Patient screening has closed for the Phase 3 EXPLORER-HCM registrational clinical study to assess the effect of mavacamten in treating patients with obstructive hypertrophic cardiomyopathy (oHCM). Clinical site engagement remains high, and enrollment into the pivotal trial is expected to be completed by mid-August. MyoKardia now anticipates reporting topline data from the EXPLORER-HCM trial in the second quarter of 2020, ahead of previous guidance of the second half of 2020.
“The enthusiasm for mavacamten, along with the hard work and partnership of the EXPLORER-HCM clinical sites and our MyoKardia team, enabled this first-of-its-kind study to enroll ahead of expectations,” said Tassos Gianakakos, MyoKardia’s Chief Executive Officer. “We are greatly appreciative of the investigators, support staff and the oHCM patients and their families who have participated in this pioneering study. The data generated from our mavacamten program to date indicate that this first-in-class medicine has the potential to provide substantial benefit to individuals with symptomatic, obstructive HCM.”

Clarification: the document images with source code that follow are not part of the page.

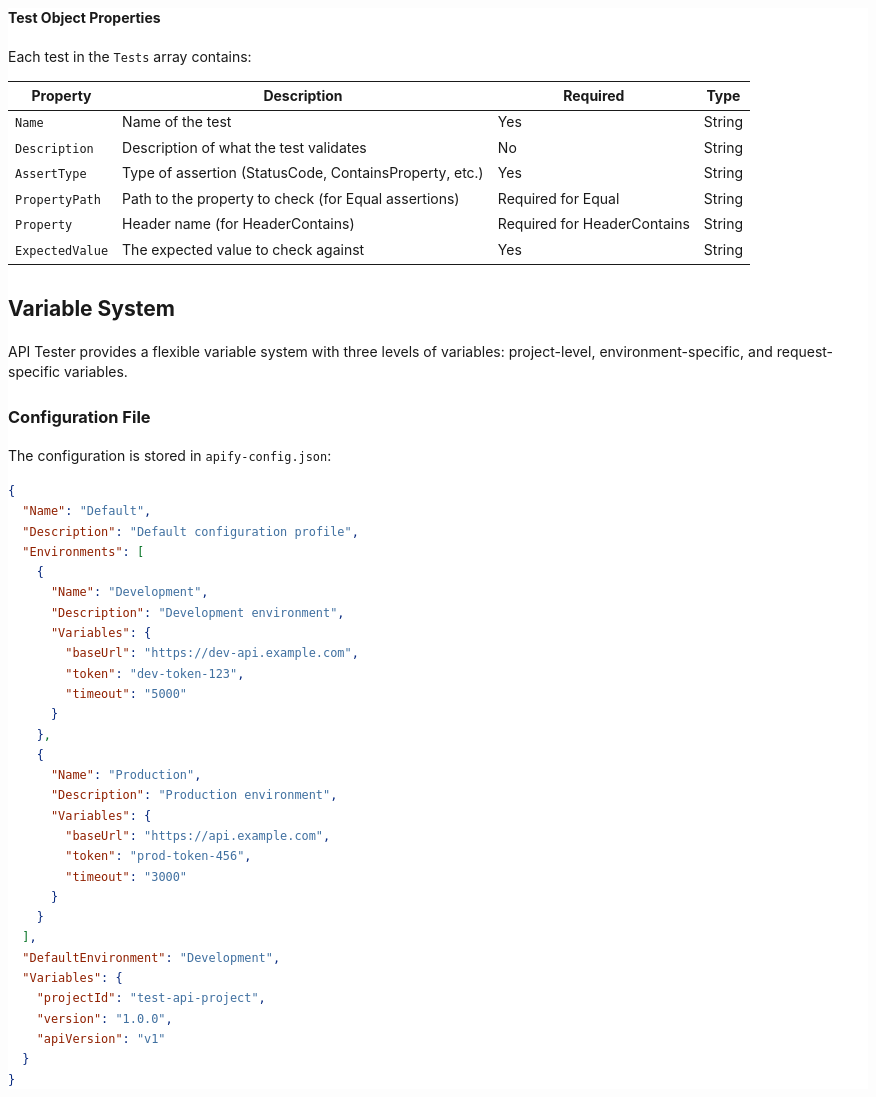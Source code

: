 #### Test Object Properties

Each test in the `Tests` array contains:

| Property | Description | Required | Type |
|----------|-------------|----------|------|
| `Name` | Name of the test | Yes | String |
| `Description` | Description of what the test validates | No | String |
| `AssertType` | Type of assertion (StatusCode, ContainsProperty, etc.) | Yes | String |
| `PropertyPath` | Path to the property to check (for Equal assertions) | Required for Equal | String |
| `Property` | Header name (for HeaderContains) | Required for HeaderContains | String |
| `ExpectedValue` | The expected value to check against | Yes | String |

## Variable System

API Tester provides a flexible variable system with three levels of variables: project-level, environment-specific, and request-specific variables.

### Configuration File

The configuration is stored in `apify-config.json`:

```json
{
  "Name": "Default",
  "Description": "Default configuration profile",
  "Environments": [
    {
      "Name": "Development",
      "Description": "Development environment",
      "Variables": {
        "baseUrl": "https://dev-api.example.com",
        "token": "dev-token-123",
        "timeout": "5000"
      }
    },
    {
      "Name": "Production",
      "Description": "Production environment",
      "Variables": {
        "baseUrl": "https://api.example.com",
        "token": "prod-token-456",
        "timeout": "3000"
      }
    }
  ],
  "DefaultEnvironment": "Development",
  "Variables": {
    "projectId": "test-api-project",
    "version": "1.0.0",
    "apiVersion": "v1"
  }
}
```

MyoKardia also announced the re-acquisition of U.S. royalty rights to mavacamten and MYK-224 from Sanofi S.A. (Sanofi). As consideration for the buyback of the U.S. royalty rights to these programs, MyoKardia is paying Sanofi $50 million upfront, with an additional $30 million payable by June 30, 2020. Under the terms of the former license and collaboration agreement with Sanofi, Sanofi was eligible for tiered royalties, ranging from 5 percent to 10 percent, on U.S. sales of mavacamten and MYK-224 in HCM or any additional indications.